Publié le 25 octobre 2017
- A +

Par Michel Faure.

Emmanuel Macron n’aurait pas compris Mai 68, selon un article de Jacques Garello paru le 24 octobre dans Contrepoints. Avec tout le respect que je lui porte, je dois dire à Jacques Garello qu’il démontre dans ce texte que lui non plus n’a rien compris à Mai 68.

Il fait de Mai 68 un mouvement cohérent avec pour objectif d’installer au pouvoir « la gauche la plus extrême, la plus proche de l’Union soviétique ou de Mao Tsé Toung ». Or, Mai 68 a tout été sauf un mouvement cohérent tiré vers une finalité précise.

Certes, il a fait surgir en première ligne une poignée de militants maoïstes ou trotskistes prônant une idéologie liberticide, mais derrière eux, qui n’étaient qu’une petite minorité (une « avant-garde », comme ils l’affirmaient en bombant le torse) des dizaines de milliers de jeunes gens se révoltaient eux aussi et ne les écoutaient pas.

Le désir de liberté

L’immense majorité des enfants de Mai n’avaient pas pour passion le marxisme-léninisme, mais le désir de la liberté.
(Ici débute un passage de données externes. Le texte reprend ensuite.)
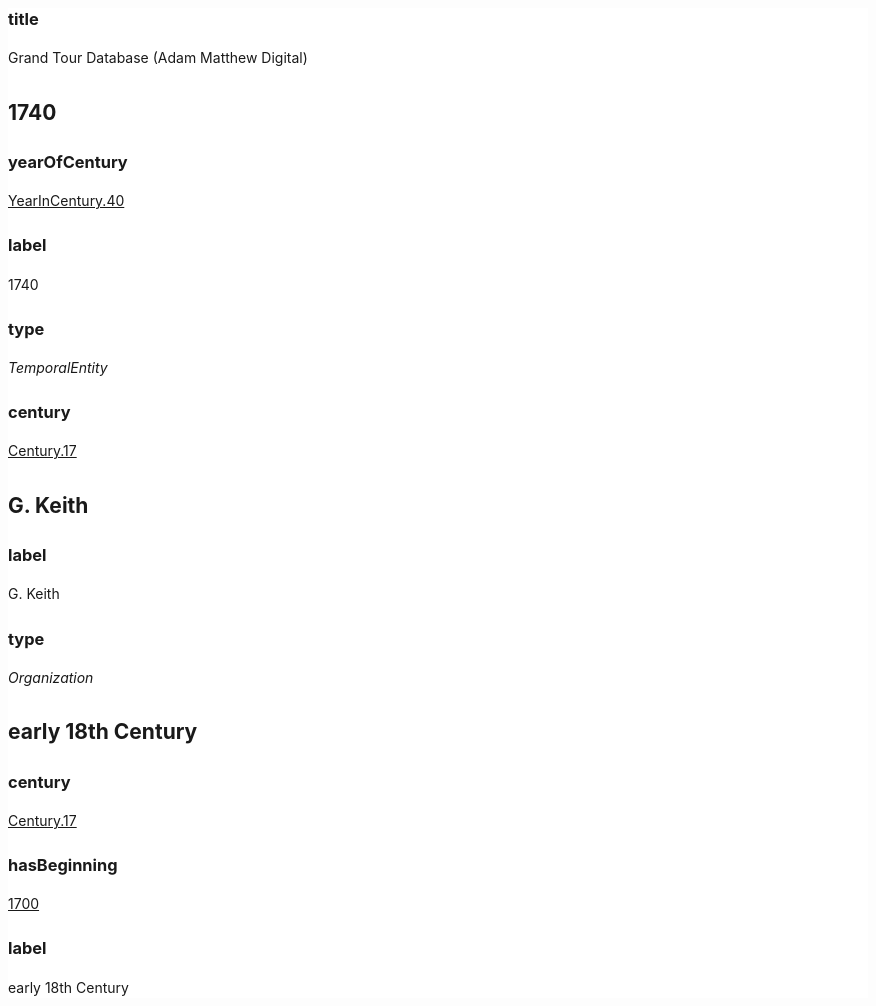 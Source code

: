 ### title


Grand Tour Database (Adam Matthew Digital)

## 1740

### yearOfCentury


[YearInCentury.40](#YearInCentury.40)

### label


1740

### type


*TemporalEntity*

### century


[Century.17](#Century.17)

## G. Keith

### label


G. Keith

### type


*Organization*

## early 18th Century

### century


[Century.17](#Century.17)

### hasBeginning


[1700](#1700)

### label


early 18th Century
Ils ont, avec Mai 68, découvert le bonheur et l’efficacité d’être ensemble pour débrider la France du corset autoritaire et rigoriste de l’époque.

Cette « Chienlit » dont parle Garello en reprenant l’expression méprisante de de Gaulle à l’égard de la jeunesse en ébullition, a été pour l’immense majorité des jeunes gens de l’époque – et j’étais l’un des leurs, inorganisé et spontané – l’occasion de se libérer d’une gérontocratie politique et universitaire, d’une société pudibonde et, déjà, de tenter de réduire la puissance et les contraintes imposées par un État omnipotent et coercitif.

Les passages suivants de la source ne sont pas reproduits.